Start of Block

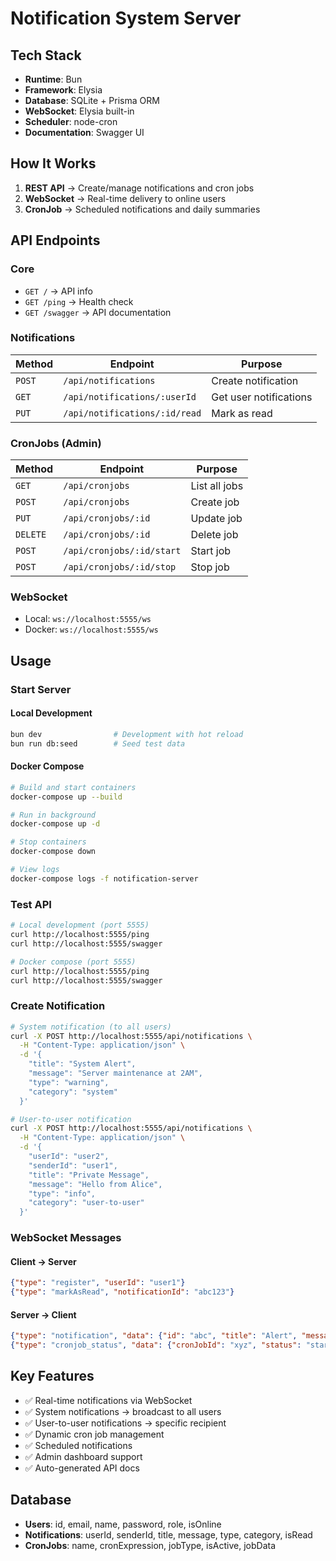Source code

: # Notification System Server

## Tech Stack
- **Runtime**: Bun
- **Framework**: Elysia
- **Database**: SQLite + Prisma ORM
- **WebSocket**: Elysia built-in
- **Scheduler**: node-cron
- **Documentation**: Swagger UI

## How It Works
1. **REST API** → Create/manage notifications and cron jobs
2. **WebSocket** → Real-time delivery to online users
3. **CronJob** → Scheduled notifications and daily summaries

## API Endpoints

### Core
- `GET /` → API info
- `GET /ping` → Health check
- `GET /swagger` → API documentation

### Notifications
| Method | Endpoint | Purpose |
|--------|----------|---------|
| `POST` | `/api/notifications` | Create notification |
| `GET` | `/api/notifications/:userId` | Get user notifications |
| `PUT` | `/api/notifications/:id/read` | Mark as read |

### CronJobs (Admin)
| Method | Endpoint | Purpose |
|--------|----------|---------|
| `GET` | `/api/cronjobs` | List all jobs |
| `POST` | `/api/cronjobs` | Create job |
| `PUT` | `/api/cronjobs/:id` | Update job |
| `DELETE` | `/api/cronjobs/:id` | Delete job |
| `POST` | `/api/cronjobs/:id/start` | Start job |
| `POST` | `/api/cronjobs/:id/stop` | Stop job |

### WebSocket
- Local: `ws://localhost:5555/ws`
- Docker: `ws://localhost:5555/ws`

## Usage

### Start Server

#### Local Development
```bash
bun dev                # Development with hot reload
bun run db:seed        # Seed test data
```

#### Docker Compose
```bash
# Build and start containers
docker-compose up --build

# Run in background
docker-compose up -d

# Stop containers
docker-compose down

# View logs
docker-compose logs -f notification-server
```

### Test API
```bash
# Local development (port 5555)
curl http://localhost:5555/ping
curl http://localhost:5555/swagger

# Docker compose (port 5555)
curl http://localhost:5555/ping
curl http://localhost:5555/swagger
```

### Create Notification
```bash
# System notification (to all users)
curl -X POST http://localhost:5555/api/notifications \
  -H "Content-Type: application/json" \
  -d '{
    "title": "System Alert",
    "message": "Server maintenance at 2AM",
    "type": "warning",
    "category": "system"
  }'

# User-to-user notification
curl -X POST http://localhost:5555/api/notifications \
  -H "Content-Type: application/json" \
  -d '{
    "userId": "user2",
    "senderId": "user1",
    "title": "Private Message",
    "message": "Hello from Alice",
    "type": "info",
    "category": "user-to-user"
  }'
```

### WebSocket Messages

#### Client → Server
```json
{"type": "register", "userId": "user1"}
{"type": "markAsRead", "notificationId": "abc123"}
```

#### Server → Client
```json
{"type": "notification", "data": {"id": "abc", "title": "Alert", "message": "...", "type": "info"}}
{"type": "cronjob_status", "data": {"cronJobId": "xyz", "status": "started", "message": "Job started"}}
```

## Key Features
- ✅ Real-time notifications via WebSocket
- ✅ System notifications → broadcast to all users
- ✅ User-to-user notifications → specific recipient
- ✅ Dynamic cron job management
- ✅ Scheduled notifications
- ✅ Admin dashboard support
- ✅ Auto-generated API docs

## Database
- **Users**: id, email, name, password, role, isOnline
- **Notifications**: userId, senderId, title, message, type, category, isRead
- **CronJobs**: name, cronExpression, jobType, isActive, jobData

End of Block

- _WHAT YOU SHOULD DO_: Repeat all the records exactly, images excluded.

- _RESPONSE FOR THIS EXERCISE_:
Source code

: # Notification System Server

## Tech Stack
- **Runtime**: Bun
- **Framework**: Elysia
- **Database**: SQLite + Prisma ORM
- **WebSocket**: Elysia built-in
- **Scheduler**: node-cron
- **Documentation**: Swagger UI

## How It Works
1. **REST API** → Create/manage notifications and cron jobs
2. **WebSocket** → Real-time delivery to online users
3. **CronJob** → Scheduled notifications and daily summaries

## API Endpoints

### Core
- `GET /` → API info
- `GET /ping` → Health check
- `GET /swagger` → API documentation

### Notifications
| Method | Endpoint | Purpose |
|--------|----------|---------|
| `POST` | `/api/notifications` | Create notification |
| `GET` | `/api/notifications/:userId` | Get user notifications |
| `PUT` | `/api/notifications/:id/read` | Mark as read |

### CronJobs (Admin)
| Method | Endpoint | Purpose |
|--------|----------|---------|
| `GET` | `/api/cronjobs` | List all jobs |
| `POST` | `/api/cronjobs` | Create job |
| `PUT` | `/api/cronjobs/:id` | Update job |
| `DELETE` | `/api/cronjobs/:id` | Delete job |
| `POST` | `/api/cronjobs/:id/start` | Start job |
| `POST` | `/api/cronjobs/:id/stop` | Stop job |

### WebSocket
- Local: `ws://localhost:5555/ws`
- Docker: `ws://localhost:5555/ws`

## Usage

### Start Server

#### Local Development
```bash
bun dev                # Development with hot reload
bun run db:seed        # Seed test data
```

#### Docker Compose
```bash
# Build and start containers
docker-compose up --build

# Run in background
docker-compose up -d

# Stop containers
docker-compose down

# View logs
docker-compose logs -f notification-server
```

### Test API
```bash
# Local development (port 5555)
curl http://localhost:5555/ping
curl http://localhost:5555/swagger

# Docker compose (port 5555)
curl http://localhost:5555/ping
curl http://localhost:5555/swagger
```

### Create Notification
```bash
# System notification (to all users)
curl -X POST http://localhost:5555/api/notifications \
  -H "Content-Type: application/json" \
  -d '{
    "title": "System Alert",
    "message": "Server maintenance at 2AM",
    "type": "warning",
    "category": "system"
  }'

# User-to-user notification
curl -X POST http://localhost:5555/api/notifications \
  -H "Content-Type: application/json" \
  -d '{
    "userId": "user2",
    "senderId": "user1",
    "title": "Private Message",
    "message": "Hello from Alice",
    "type": "info",
    "category": "user-to-user"
  }'
```

### WebSocket Messages

#### Client → Server
```json
{"type": "register", "userId": "user1"}
{"type": "markAsRead", "notificationId": "abc123"}
```

#### Server → Client
```json
{"type": "notification", "data": {"id": "abc", "title": "Alert", "message": "...", "type": "info"}}
{"type": "cronjob_status", "data": {"cronJobId": "xyz", "status": "started", "message": "Job started"}}
```

## Key Features
- ✅ Real-time notifications via WebSocket
- ✅ System notifications → broadcast to all users
- ✅ User-to-user notifications → specific recipient
- ✅ Dynamic cron job management
- ✅ Scheduled notifications
- ✅ Admin dashboard support
- ✅ Auto-generated API docs

## Database
- **Users**: id, email, name, password, role, isOnline
- **Notifications**: userId, senderId, title, message, type, category, isRead
- **CronJobs**: name, cronExpression, jobType, isActive, jobData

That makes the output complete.